Tournage dans un jardin anglais, de Michael Winterbottom * * *

"Une histoire sans queue ni tête" : c'est la signification du titre original du film. C'est ce que Laurence Sterne voulait que l'on pense de son roman "La Vie et les opinions de Tristram Shandy", et c'est ce que Michael Winterbottom prétend, lui aussi, du film qu'il a tiré de ce monument de la littérature anglaise (donc mondiale).

La référence à Greenaway est donc imposée par le distributeur français, et se justifie essentiellement par l'usage que fait
Michael Winterbottom de la musique de Michael Nyman. Mais l'esprit est tout différent. Le roman de Sterne raconte l'histoire de Tristram Shandy, un nobliau anglais du XVIIIe siècle, qui est le narrateur du roman. Seulement, comme narrateur, Shandy souffre de l'esprit de l'escalier, et se perd d'incises en digressions, au point que le film de Winterbottom se termine... par sa naissance. Sterne en tire évidemment une hilarante remise en cause de l'illusion romanesque.

Winterbottom est manifestement un sincère amoureux du roman, et comme tel, il a compris qu'il était hors de question de se contenter de l'adapter littéralement : celui-ci lui confère en effet la mission de remettre en cause l'illusion cinématographique. La limite de son travail apparaît donc déjà sur le papier : alors que le roman de Sterne était un coup de tonnerre inouï, sans aucun équivalent, le film deWinterbottom se place non seulement dans sa filiation, mais également dans celle d'un bon nombre de films qui ont joué de la réflexivité et de la mise en abyme, et dont le parangon (mais déjà pas le pionnier) est "La Nuit américaine" de Truffaut.

En effet, Winterbottom opère un léger changement de cap au milieu du film, qui n'était annoncé que par la toute première séquence. La première partie se présente effectivement comme une adaptation de "Tristram Shandy", où Winterbottom cherche — et trouve — des équivalents cinématographiques aux tours de force stylistiques de Sterne, non sans les commenter d'ailleurs (discussion pour savoir si un écran noir équivaut vraiment à une page noire).

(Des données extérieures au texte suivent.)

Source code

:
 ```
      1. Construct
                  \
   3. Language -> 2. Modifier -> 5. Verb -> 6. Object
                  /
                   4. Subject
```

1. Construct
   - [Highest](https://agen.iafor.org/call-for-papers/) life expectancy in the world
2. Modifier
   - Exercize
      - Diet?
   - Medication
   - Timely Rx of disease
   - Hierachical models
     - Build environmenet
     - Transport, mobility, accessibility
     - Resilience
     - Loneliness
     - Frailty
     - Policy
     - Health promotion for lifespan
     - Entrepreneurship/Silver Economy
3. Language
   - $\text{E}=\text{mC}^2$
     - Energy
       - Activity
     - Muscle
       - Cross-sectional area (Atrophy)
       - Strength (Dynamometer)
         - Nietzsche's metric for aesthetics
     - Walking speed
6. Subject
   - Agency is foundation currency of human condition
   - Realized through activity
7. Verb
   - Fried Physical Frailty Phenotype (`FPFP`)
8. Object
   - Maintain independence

Puis on entend le réalisateur crier "Coupez", et dans sa seconde partie, le film mêle cette adaptation du roman de Sterne à la chronique du tournage plus ou moins fauché de cette adaptation. L'astuce est que cette chronique est elle-même fictive : le cinéaste est joué par un acteur, Jeremy Northam (heureusement sorti de ses rôles de notables suaves), et l'interprète de Tristram, Steve Coogan, joue alors son propre rôle de vedette vaniteuse, qui délaisse sa compagne (Kelly MacDonald) et leur enfant, et se livre à un duel d'egos avec son partenaire Rob Brydon, qui ne contribue pas peu à désorganiser le tournage.

Le lien entre les deux parties est discrètement assuré par les thèmes du désordre (histoire désordonnée, tournage désordonné) et de la paternité (au sens strict, ou au sens spirituel de la paternité artistique). Toutefois, bien que ce soit sans doute son idéal (fellinien, car Nino Rota est une autre citation musicale du film), Michael Winterbottom ne parvient pas à mêler indissolublement la vie et l'art, les deux niveaux de sa narration.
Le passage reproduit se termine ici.